Before we go any further, let’s get into the basics of accreditation.
There are six regional accreditation agencies, but there are also national accreditation and specialized accreditation agencies. The six regional accrediting agencies cover the United States and review the programs, campuses, and education delivery of their respective, regionally located colleges and universities. National accrediting agencies perform the same functions as the regional agencies; however, they generally focus on for-profit schools.
Some of the national accrediting agencies are Accrediting Commission of Career Schools and Colleges of Technology (ACCSCT), Accrediting Council for Independent Colleges and Schools (ACICS), and Distance Education and Training Council (DETC). They also accredit faith-based colleges and universities.
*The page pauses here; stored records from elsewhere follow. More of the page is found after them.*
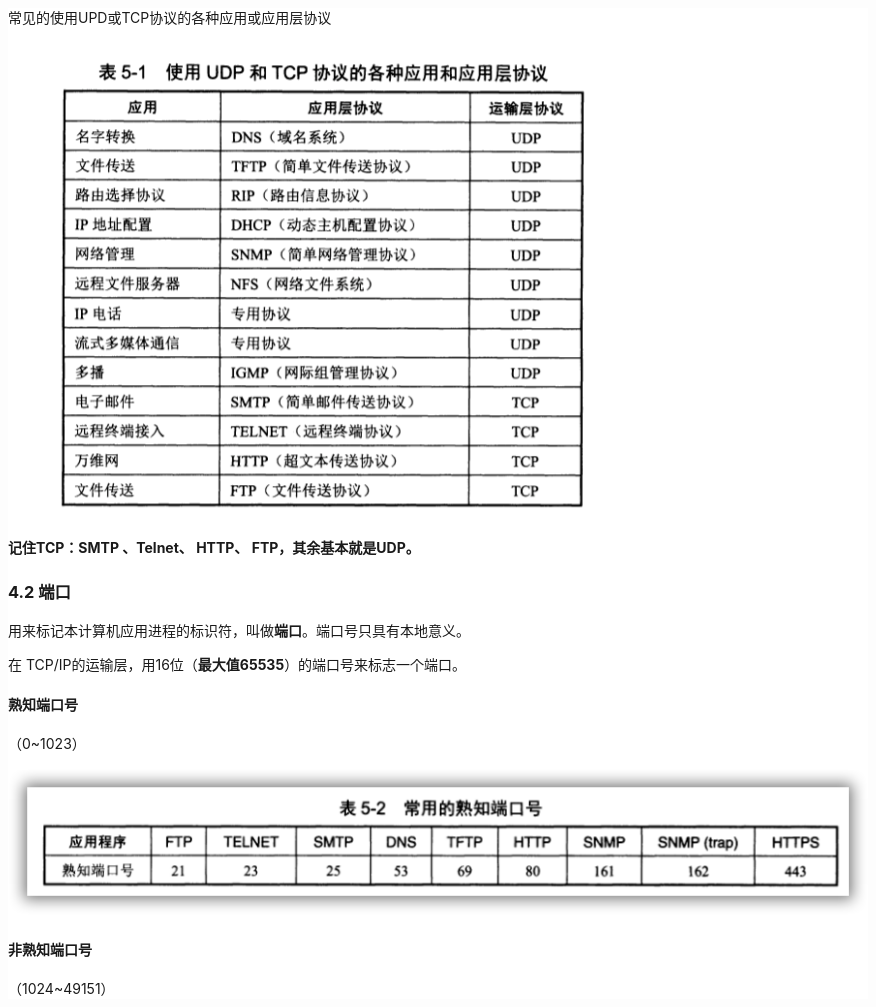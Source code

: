 常见的使用UPD或TCP协议的各种应用或应用层协议

![image-20201223151148104](%E8%AE%A1%E7%AE%97%E6%9C%BA%E7%BD%91%E7%BB%9C.assets/image-20201223151148104.png)

**记住TCP：SMTP 、Telnet、 HTTP、 FTP，其余基本就是UDP。**

### 4.2 端口

用来标记本计算机应用进程的标识符，叫做**端口**。端口号只具有本地意义。

在 TCP/IP的运输层，用16位（**最大值65535**）的端口号来标志一个端口。

#### 熟知端口号

（0~1023）

![image-20201223151842865](%E8%AE%A1%E7%AE%97%E6%9C%BA%E7%BD%91%E7%BB%9C.assets/image-20201223151842865.png)

#### 非熟知端口号

（1024~49151）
Lastly, students studying in such fields as dentistry, medicine, nursing, and law generally need to graduate from accredited programs with specialized accreditation from professional associations.
When people speak of accreditation, they generally are referring to the regional accrediting agencies because they cover the majority of traditional colleges and universities. But for some reason, students and parents believe that because an institution is accredited that if they study a particular curriculum it is preparing them for a particular career. Not always the case.
Personally, my undergrad and graduate degrees are in English; however, none of the courses prepared me for teaching: composition, technical writing, critical thinking, grammar, and so on, or that which I have taught (a point of note is that I was not required to take one grammar or composition course as an English major). Previous to teaching in higher education, I studied to be a computer programmer; however, the curriculum I studied did little to prepare me for the type of programming I ended up doing.
In addition, I have met, spoken to, and read about numerous business professionals who mention that their business degree has been of little use to them. Even my lawyer friend speaks to the fact that there is a great difference between what he learned in school and what he is now doing on the job, where, according to my friend, he learned ninety-five percent of what he knows.
My point being that the majority of time students attend a college or university believing that the education received will prepare them for a particular career or that this guarantee is somehow implicit in the accrediting process. That is often not the case, except in more rigorous or specialized fields like medicine and law (even there, as you can see from my lawyer friend’s statement above, there is some wiggle room, for certain). In order to be successful, to avoid wasting years and leaving 100s of thousands of dollars on the table in lost salary, it is critical that students do their own research to discover not only what they want to do but what the job they’ll be doing requires. And this involves more work than one may initially perceive.
To limit a poor education to job or career match, first one must thoroughly know one’s talents, abilities, and gifts, for it is here where one will not only find a career but in exploiting these personal attributes find life-satisfaction and self-actualization. But this is an involved process and even after discovering what one was put here to do, it is imperative that he or she stick to it. But this is another topic. It is critical to finding career and life satisfaction, but let’s get back to the topic at hand.
Bottom line, it is the individual’s responsibility to know the limitations of education, what he or she was put here to do, how to stick to the plan or goal of exploiting and capitalizing on those gifts and talents, and to build an accurate match between education and career. No accrediting institution will do this work for you.
Please choose wisely and knowingly, for the world is in great need of those who do more than the minimum. Pick up your torch, the reason you were put here, and through your passion build a better community, state, country, even nation and world.